■ Problem:
Give back each line of the listing below that contains the string "this".

------ Supplied material

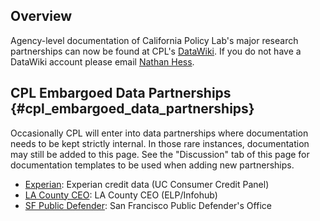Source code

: ## Overview

Agency-level documentation of California Policy Lab\'s major research
partnerships can now be found at CPL\'s
[DataWiki](https://www.datawiki.capolicylab.org/). If you do not have a
DataWiki account please email [Nathan Hess](mailto:nathanhess@ucla.edu).

## CPL Embargoed Data Partnerships {#cpl_embargoed_data_partnerships}

Occasionally CPL will enter into data partnerships where documentation
needs to be kept strictly internal. In those rare instances,
documentation may still be added to this page. See the \"Discussion\"
tab of this page for documentation templates to be used when adding new
partnerships.

-   [Experian](https://www.wiki.capolicylab.org/index.php?title=Experian):
    Experian credit data (UC Consumer Credit Panel)
-   [LA County
    CEO](https://www.wiki.capolicylab.org/index.php?title=LA_County_CEO):
    LA County CEO (ELP/Infohub)
-   [SF Public
    Defender](https://www.wiki.capolicylab.org/index.php?title=SF_Public_Defender):
    San Francisco Public Defender\'s Office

------------

■ Output of the exercise:
documentation may still be added to this page. See the \"Discussion\"
tab of this page for documentation templates to be used when adding new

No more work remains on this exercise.